G-20 Suud Rejimini Aklarken…
Bundan iki ay önce bir ülkenin başkonsolosluğunda dünyaca ünlü bir gazeteci, tabiri caizse kıtır kıtır doğrandı. Normal şartlar altında böyle bir olay sonrası vahşetin gerçekleştiği başkonsolosluğun ülkesine karşı kamuoyunun ayağa kalkmasını, hesap sorulmasını, yaptırımlar uygulanmasını beklersiniz. Konuyla ilgili daha önceki yazılarımızda* Suudi Arabistan’ın Cemal Kaşıkçı’yı katlederek işlediği bu insanlık suçunun uluslararası diplomasi yoluyla karşılıklı ulusal çıkarları sarsmadan sümen altı edilmek istendiğini belirtmiştik.
Arjantin’de düzenlenen G-20 zirvesi bunun bir ispatı oldu. Ne zirve sırasında ne de sonuç bildirgesinde Kaşıkçı meselesine dair tek kelime edilmedi; birkaç ülkenin cılız bir Türkiye ile işbirliği yapması çağrısı dışında basına genel olarak liderlerin cinayetin doğrudan sorumlusu olan Muhammed bin Salman’la olan neşeli sohbetleri yansıdı. Daha da ironik olanı 2020 yılında yapılacak olan G20 zirvesine Suudi Arabistan’ın ev sahipliği yapması kararlaştırıldı. Herhalde bu kadarına Salman’ın kendisi bile şaşırmıştır. Kısacası zirveye kanlı ellerle giden Salman, emperyalist efendiler tarafından temizlenerek ülkesine gönderilmiş oldu.

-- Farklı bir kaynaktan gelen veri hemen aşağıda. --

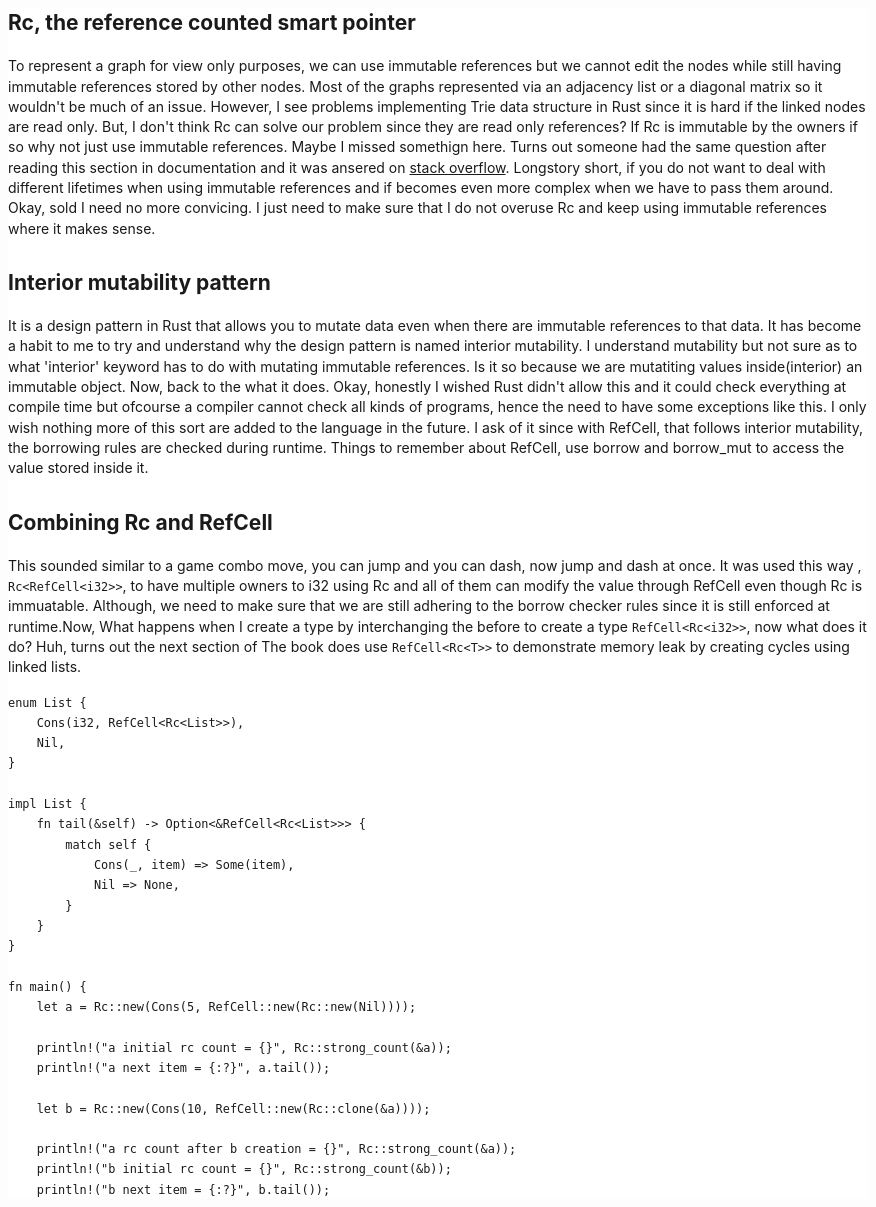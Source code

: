 ## Rc<T>, the reference counted smart pointer

To represent a graph for view only purposes, we can use immutable references but we cannot edit the nodes while still having immutable references stored by other nodes. Most of the graphs represented via an adjacency list or a diagonal matrix so it wouldn't be much of an issue. However, I see problems implementing Trie data structure in Rust since it is hard if the linked nodes are read only. But, I don't think Rc<T> can solve our problem since they are read only references? If Rc<T> is immutable by the owners if so why not just use immutable references. Maybe I missed somethign here. Turns out someone had the same question after reading this section in documentation and it was ansered on [stack overflow](https://stackoverflow.com/questions/67747657/why-do-we-need-rct-when-immutable-references-can-do-the-job). Longstory short, if you do not want to deal with different lifetimes when using immutable references and if becomes even more complex when we have to pass them around. Okay, sold I need no more convicing. I just need to make sure that I do not overuse Rc<T> and keep using immutable references where it makes sense.

## Interior mutability pattern
It is a design pattern in Rust that allows you to mutate data even when there are immutable references to that data. It has become a habit to me to try and understand why the design pattern is named interior mutability. I understand mutability but not sure as to what 'interior' keyword has to do with mutating immutable references. Is it so because we are mutatiting values inside(interior) an immutable object. Now, back to the what it does. Okay, honestly I wished Rust didn't allow this and it could check everything at compile time but ofcourse a compiler cannot check all kinds of programs, hence the need to have some exceptions like this. I only wish  nothing more of this sort are added to the language in the future. I ask of it since with RefCell<T>, that follows interior mutability, the borrowing rules are checked during runtime. Things to remember about RefCell<T>, use borrow and borrow_mut to access the value stored inside it.

## Combining Rc<T> and RefCell<T>
This sounded similar to a game combo move, you can jump and you can dash, now jump and dash at once. It was used this way , `Rc<RefCell<i32>>`, to have multiple owners to i32 using Rc<T> and all of them can modify the value through RefCell<T> even though Rc<T> is immuatable. Although, we need to make sure that we are still adhering to the borrow checker rules since it is still enforced at runtime.Now, What happens when I create a type by interchanging the before to create a type `RefCell<Rc<i32>>`, now what does it do? Huh, turns out the next section of The book does use `RefCell<Rc<T>>` to demonstrate memory leak by creating cycles using linked lists. 
```
enum List {
    Cons(i32, RefCell<Rc<List>>),
    Nil,
}

impl List {
    fn tail(&self) -> Option<&RefCell<Rc<List>>> {
        match self {
            Cons(_, item) => Some(item),
            Nil => None,
        }
    }
}

fn main() {
    let a = Rc::new(Cons(5, RefCell::new(Rc::new(Nil))));

    println!("a initial rc count = {}", Rc::strong_count(&a));
    println!("a next item = {:?}", a.tail());

    let b = Rc::new(Cons(10, RefCell::new(Rc::clone(&a))));

    println!("a rc count after b creation = {}", Rc::strong_count(&a));
    println!("b initial rc count = {}", Rc::strong_count(&b));
    println!("b next item = {:?}", b.tail());

```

Zirvede en çarpıcı olay Putin’in Salman’a yaklaşımı oldu. Salman’la neşeli bir şekilde selamlaşan Putin zaten Batı’yla arası açılan ülkeleri kucaklama ve ilişkilerin aldığı yaraları kaşıma ustası ki bunu en iyi Türkiye bilir. Suudi Arabistan gibi uluslararası kapitalizm için önemli bir ülkeye ve eli kanlı veliahta Batı ile arasının açıldığı ve yaptırım tartışmalarının sürdüğü bir dönemde sahip çıkmak Putin için oldukça kazançlı bir yatırım olacaktır. Bu nedenle Trump’ından Macron’una kadar Batılı ülkeler mümkünse böyle bir vahşet hiç yaşanmamış gibi davranmayı bugüne kadar tercih ettikleri gibi bundan sonra da farklı bir tercihte bulunmayacaklardır.

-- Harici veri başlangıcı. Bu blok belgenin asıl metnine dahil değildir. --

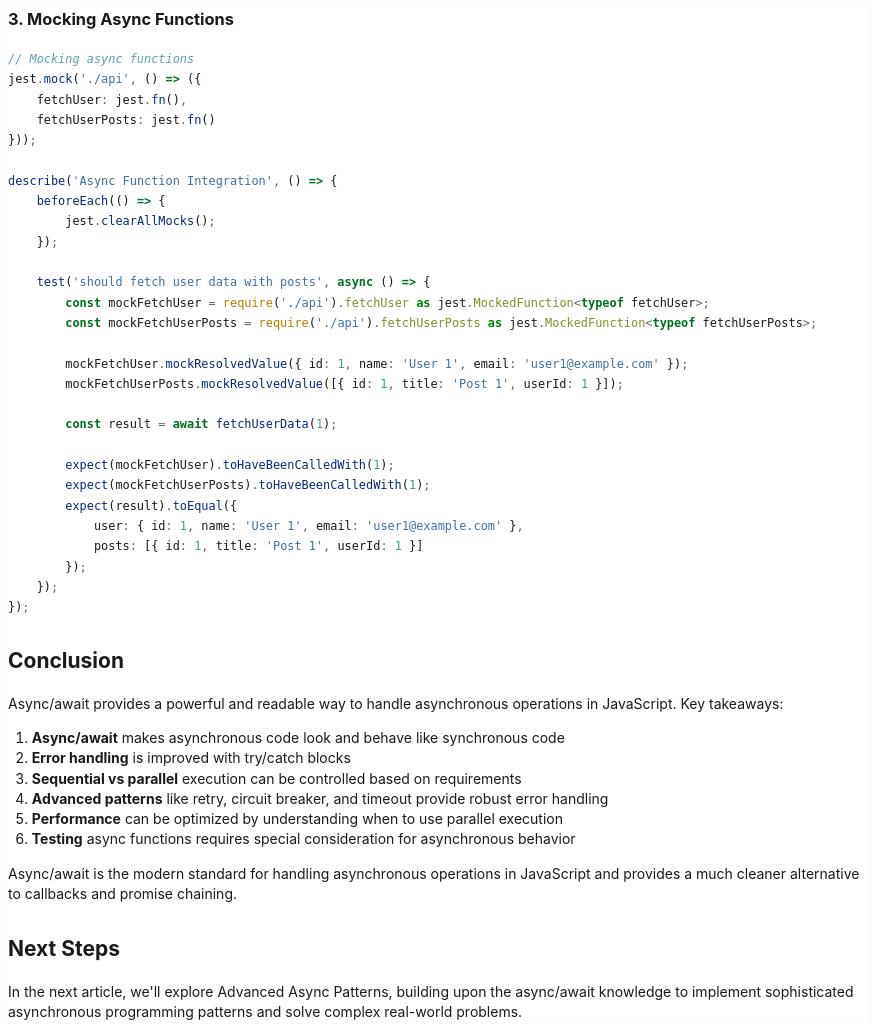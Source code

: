 ### 3. Mocking Async Functions

```typescript
// Mocking async functions
jest.mock('./api', () => ({
    fetchUser: jest.fn(),
    fetchUserPosts: jest.fn()
}));

describe('Async Function Integration', () => {
    beforeEach(() => {
        jest.clearAllMocks();
    });

    test('should fetch user data with posts', async () => {
        const mockFetchUser = require('./api').fetchUser as jest.MockedFunction<typeof fetchUser>;
        const mockFetchUserPosts = require('./api').fetchUserPosts as jest.MockedFunction<typeof fetchUserPosts>;

        mockFetchUser.mockResolvedValue({ id: 1, name: 'User 1', email: 'user1@example.com' });
        mockFetchUserPosts.mockResolvedValue([{ id: 1, title: 'Post 1', userId: 1 }]);

        const result = await fetchUserData(1);

        expect(mockFetchUser).toHaveBeenCalledWith(1);
        expect(mockFetchUserPosts).toHaveBeenCalledWith(1);
        expect(result).toEqual({
            user: { id: 1, name: 'User 1', email: 'user1@example.com' },
            posts: [{ id: 1, title: 'Post 1', userId: 1 }]
        });
    });
});
```

## Conclusion

Async/await provides a powerful and readable way to handle asynchronous operations in JavaScript. Key takeaways:

1. **Async/await** makes asynchronous code look and behave like synchronous code
2. **Error handling** is improved with try/catch blocks
3. **Sequential vs parallel** execution can be controlled based on requirements
4. **Advanced patterns** like retry, circuit breaker, and timeout provide robust error handling
5. **Performance** can be optimized by understanding when to use parallel execution
6. **Testing** async functions requires special consideration for asynchronous behavior

Async/await is the modern standard for handling asynchronous operations in JavaScript and provides a much cleaner alternative to callbacks and promise chaining.

## Next Steps

In the next article, we'll explore Advanced Async Patterns, building upon the async/await knowledge to implement sophisticated asynchronous programming patterns and solve complex real-world problems.

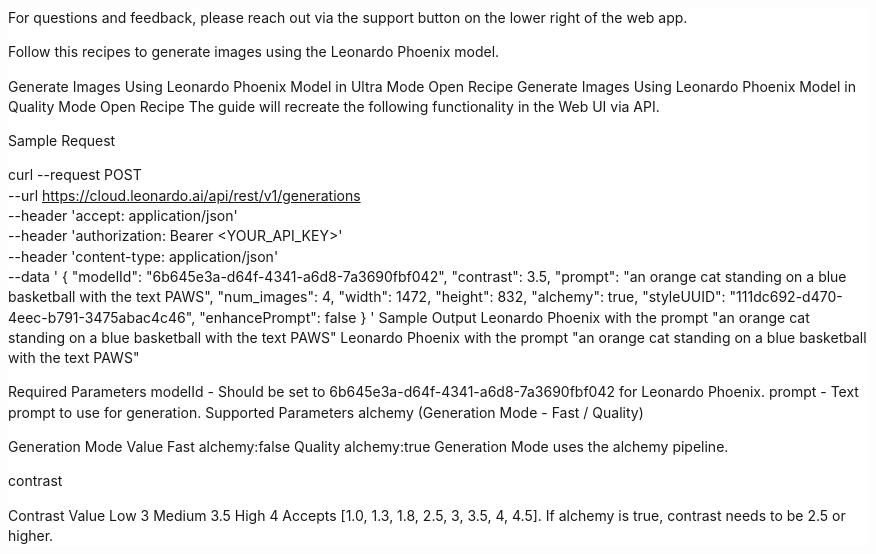 For questions and feedback, please reach out via the support button on the lower right of the web app.

Follow this recipes to generate images using the Leonardo Phoenix model.

Generate Images Using Leonardo Phoenix Model in Ultra Mode
Open Recipe
Generate Images Using Leonardo Phoenix Model in Quality Mode
Open Recipe
The guide will recreate the following functionality in the Web UI via API.

Sample Request

curl --request POST \
 --url https://cloud.leonardo.ai/api/rest/v1/generations \
 --header 'accept: application/json' \
 --header 'authorization: Bearer <YOUR_API_KEY>' \
 --header 'content-type: application/json' \
 --data '
{
"modelId": "6b645e3a-d64f-4341-a6d8-7a3690fbf042",
"contrast": 3.5,
"prompt": "an orange cat standing on a blue basketball with the text PAWS",
"num_images": 4,
"width": 1472,
"height": 832,
"alchemy": true,
"styleUUID": "111dc692-d470-4eec-b791-3475abac4c46",
"enhancePrompt": false
}
'
Sample Output
Leonardo Phoenix with the prompt "an orange cat standing on a blue basketball with the text PAWS"
Leonardo Phoenix with the prompt "an orange cat standing on a blue basketball with the text PAWS"

Required Parameters
modelId - Should be set to 6b645e3a-d64f-4341-a6d8-7a3690fbf042 for Leonardo Phoenix.
prompt - Text prompt to use for generation.
Supported Parameters
alchemy (Generation Mode - Fast / Quality)

Generation Mode Value
Fast alchemy:false
Quality alchemy:true
Generation Mode uses the alchemy pipeline.

contrast

Contrast Value
Low 3
Medium 3.5
High 4
Accepts [1.0, 1.3, 1.8, 2.5, 3, 3.5, 4, 4.5]. If alchemy is true, contrast needs to be 2.5 or higher.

28 Kasım’da Kaşıkçı cinayeti konusunda senatoyu bilgilendiren Mike Pompeo ve James Mattis’in söylemleri bunu doğruluyor. Mattis “Prensin Kaşıkçı’nın öldürülmesine dair emir verdiğine ilişkin doğrudan bir bilgi yok.” derken, Pompeo Suudi Arabistan’la neden arayı açmayacaklarını “ABD ile Suudi Arabistan bağlarını zayıflatmak ABD’nin ve müttefiklerinin ulusal güvenliği açısından ölümcül bir hata olurdu.” sözleriyle belirtmiş oldu. Ancak cinayete dair daha güçlü kanıtların ortaya çıkması durumunda ABD’nin tavrının değişebileceğini de sözlerine eklemişti.
ABD için şu anki durum ancak cinayet kanıtlarının birileri tarafından sızdırılması durumunda değişebilir ve bunu da belirleyecek olan da yine uluslararası güç dengeleridir. Özellikle Erdoğan’ın fırsat bulduğu her ortamda Salman’ı sıkıştırmaya çalıştığı göze çarpıyor. Ancak elbette ki Erdoğan’ın derdi cinayetle ilgili gerçekleri ortaya çıkarmak değil, mümkün olduğunca delilleri kullanarak Suud rejimiyle girdiği bölgesel rekabette elini güçlendirmektir.
Zirve sırasında yaptığı açıklamada Erdoğan yine cinayete yer verdi ve şunları dile getirdi: “Cemal Kaşıkçı’nın 7.5 dakika içerisinde boğularak öldürüldüğünün belgeleri var. Biz bunları dünyayla paylaştık. Türkiye olarak burada açık ve net bilgileri-belgeleri ABD başta olmak üzere kim istediyse verdik. Bu sadece Türkiye’nin meselesi değildir. Hatta biz suçun işlendiği yerin İstanbul olması nedeniyle bu suçluların bize verilmesini istedik.”
Zirveden basına yansıyan çarpıcı konuşmalardan biri ise Macron ile Salman arasında gerçekleşti. Medyaya düşen videolarda Macron Salman’a kendisini dinlemediğini belirtirken, daha sonra yaptığı açıklamada Prens’e “Muhammed bin Selman’a ‘hepimiz Kaşıkçı cinayetine ilişkin detayların açığa kavuşturulmasını istiyoruz.” dediğini aktardı.
Sonuç olarak, Batılı ülkelerinin Suudi Arabistan’a yaklaşımlarında uluslararası hukuktan ziyade petrol fiyatlarının belirleyici olduğu bir kez daha tescillenmiş oldu. Daha da kötüsü böylesine vahşi bir cinayetin emrini veren, Yemen’de kanlı bir savaş yürüten Salman cezasız kalmanın verdiği cesaretle ödüllendirilmiş oldu.